Her near-Death experiences consist of lying in bed, ignoring the gentle knocking on the doorframe, because she doesn't want to see It tonight. Her NDEs consist of reaching for Death's hand across the table, only to abort the mission at the last second, knowing what would happen if she succeeded. Her NDEs consist of wondering if she's completely lost her mind in the wake of Barry's death and has imagined the entire thing.
She clings to the bullet crushed between Death's claws as a reminder that she isn't crazy, but it doesn't make her feel any saner.
. o .
Barry did not die softly, cradled in her arms with a declaration of love on his lips.
He died alone in a gasoline-covered street, impaled by a wickedly jagged piece of debris after a tanker exploded. If he had any last words, they would have been strangled in his chest, unable to surmount his collapsed lungs.
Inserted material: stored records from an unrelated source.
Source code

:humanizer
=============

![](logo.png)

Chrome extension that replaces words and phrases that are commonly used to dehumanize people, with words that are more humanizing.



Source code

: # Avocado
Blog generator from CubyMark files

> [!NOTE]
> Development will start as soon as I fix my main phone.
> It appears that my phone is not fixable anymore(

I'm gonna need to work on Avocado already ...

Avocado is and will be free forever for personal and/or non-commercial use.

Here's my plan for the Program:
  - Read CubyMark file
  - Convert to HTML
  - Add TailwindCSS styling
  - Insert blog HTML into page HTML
He had an elbow up on the curb, propping himself up, using gravity one last time to relieve some of his pain before his heart simply stopped beating. It happened in less than six seconds, from the percussive blow to the sudden, sickening thud of a body of bones striking pavement. She only saw the afterimage of him hovering, holding himself up, his final declarative action as a human being, before he collapsed.
She wishes she'd never seen the street view security footage because the images haunt her. She has spent countless nights visualizing all the windows of opportunity, the milliseconds needed to escape, the anywhere-else possibilities that would have meant Barry survived. It didn't matter. It happened too fast, even for him. His life ended in less time than it took her to tie her shoes. Even Cisco, breaching over as soon as the brilliant white flash faded, was too slow.
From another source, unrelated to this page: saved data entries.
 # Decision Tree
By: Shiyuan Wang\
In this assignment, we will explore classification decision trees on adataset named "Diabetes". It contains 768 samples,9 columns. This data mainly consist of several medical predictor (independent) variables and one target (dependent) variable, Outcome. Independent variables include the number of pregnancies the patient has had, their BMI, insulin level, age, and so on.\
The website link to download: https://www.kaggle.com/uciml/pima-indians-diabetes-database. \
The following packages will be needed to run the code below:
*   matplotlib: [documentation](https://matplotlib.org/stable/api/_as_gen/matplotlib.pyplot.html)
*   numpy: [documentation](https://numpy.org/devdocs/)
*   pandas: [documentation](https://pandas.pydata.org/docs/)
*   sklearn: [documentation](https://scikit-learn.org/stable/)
It wasn't a hero's death. It was a human death – an instantaneous, terrible, killing accident that stopped Central City's finest in his tracks as soon as the tanker detonated less than six inches from him.
The blast alone shattered half of his ribs, his left knee, and most of his fingers. Bruises wouldn't form on his face despite multiple contusions – he'd bled out too fast for them to form. In Cisco's arms, limp and already dead, he looked almost revivable in the red suit at first glance. But the metal fragment, jaggedly blown from the tanker's siding, had punctured deep into his chest, indiscriminately causing harm.
It was not a soft death, and she could not speak about it, not even to Death Itself. It was simply too arresting, too disarming, too indescribable to accept.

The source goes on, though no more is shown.